_EXERCISE OBJECTIVE:_ Below are the records. List every line holding the word "dependent".

[Items from a dataset]
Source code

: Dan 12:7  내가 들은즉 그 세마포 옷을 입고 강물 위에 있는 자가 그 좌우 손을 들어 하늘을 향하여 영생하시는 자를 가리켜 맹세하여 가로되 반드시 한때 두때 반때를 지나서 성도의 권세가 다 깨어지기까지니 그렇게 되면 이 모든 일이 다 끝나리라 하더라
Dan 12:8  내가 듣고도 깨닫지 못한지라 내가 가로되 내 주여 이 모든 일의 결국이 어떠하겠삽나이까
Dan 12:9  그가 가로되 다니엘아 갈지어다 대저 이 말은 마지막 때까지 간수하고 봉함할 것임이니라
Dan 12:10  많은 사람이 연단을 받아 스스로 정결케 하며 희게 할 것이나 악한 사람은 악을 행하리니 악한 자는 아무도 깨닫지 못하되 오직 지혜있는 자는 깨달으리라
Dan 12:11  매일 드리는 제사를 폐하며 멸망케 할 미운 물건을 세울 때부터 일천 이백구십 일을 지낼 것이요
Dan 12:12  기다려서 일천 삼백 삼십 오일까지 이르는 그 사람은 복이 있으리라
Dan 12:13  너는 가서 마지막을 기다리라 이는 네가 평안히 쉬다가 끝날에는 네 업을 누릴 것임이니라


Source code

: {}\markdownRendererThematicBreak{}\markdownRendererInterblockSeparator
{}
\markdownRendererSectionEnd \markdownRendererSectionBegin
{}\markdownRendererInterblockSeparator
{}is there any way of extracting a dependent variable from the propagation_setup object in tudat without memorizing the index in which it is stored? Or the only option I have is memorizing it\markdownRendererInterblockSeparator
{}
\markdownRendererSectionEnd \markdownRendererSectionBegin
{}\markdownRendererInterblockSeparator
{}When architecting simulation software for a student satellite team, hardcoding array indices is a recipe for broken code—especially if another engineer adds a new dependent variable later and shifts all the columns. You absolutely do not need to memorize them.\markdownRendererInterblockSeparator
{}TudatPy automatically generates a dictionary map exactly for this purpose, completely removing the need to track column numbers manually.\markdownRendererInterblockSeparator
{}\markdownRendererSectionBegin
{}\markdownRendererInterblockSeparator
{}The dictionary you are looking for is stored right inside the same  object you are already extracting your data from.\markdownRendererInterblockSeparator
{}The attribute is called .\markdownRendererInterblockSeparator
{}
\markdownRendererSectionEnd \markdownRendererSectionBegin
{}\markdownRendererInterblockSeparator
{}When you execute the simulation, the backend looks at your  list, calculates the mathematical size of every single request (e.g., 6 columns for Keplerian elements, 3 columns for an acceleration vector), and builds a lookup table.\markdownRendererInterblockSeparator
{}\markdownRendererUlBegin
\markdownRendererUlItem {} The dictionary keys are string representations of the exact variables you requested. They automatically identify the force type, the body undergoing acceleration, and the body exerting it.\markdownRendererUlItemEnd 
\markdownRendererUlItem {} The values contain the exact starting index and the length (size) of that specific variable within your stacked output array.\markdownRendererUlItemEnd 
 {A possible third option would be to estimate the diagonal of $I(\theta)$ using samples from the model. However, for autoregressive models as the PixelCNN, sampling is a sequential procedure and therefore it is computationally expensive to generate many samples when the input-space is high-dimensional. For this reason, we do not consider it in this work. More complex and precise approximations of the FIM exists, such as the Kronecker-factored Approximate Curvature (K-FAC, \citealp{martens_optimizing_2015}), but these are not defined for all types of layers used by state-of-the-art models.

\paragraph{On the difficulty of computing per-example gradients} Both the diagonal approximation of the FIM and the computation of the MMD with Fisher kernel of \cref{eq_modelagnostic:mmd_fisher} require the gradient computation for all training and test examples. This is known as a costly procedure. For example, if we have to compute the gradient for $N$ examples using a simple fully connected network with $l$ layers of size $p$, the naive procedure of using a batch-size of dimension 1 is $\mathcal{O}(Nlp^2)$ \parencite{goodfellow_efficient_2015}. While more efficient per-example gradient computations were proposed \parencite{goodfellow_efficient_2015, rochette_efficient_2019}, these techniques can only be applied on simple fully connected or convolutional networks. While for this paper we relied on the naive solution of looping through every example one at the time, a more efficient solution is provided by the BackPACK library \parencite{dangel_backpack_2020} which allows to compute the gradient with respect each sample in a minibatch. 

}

_OUTPUT OF THE TASK:_
{}is there any way of extracting a dependent variable from the propagation_setup object in tudat without memorizing the index in which it is stored? Or the only option I have is memorizing it\markdownRendererInterblockSeparator
{}When architecting simulation software for a student satellite team, hardcoding array indices is a recipe for broken code—especially if another engineer adds a new dependent variable later and shifts all the columns. You absolutely do not need to memorize them.\markdownRendererInterblockSeparator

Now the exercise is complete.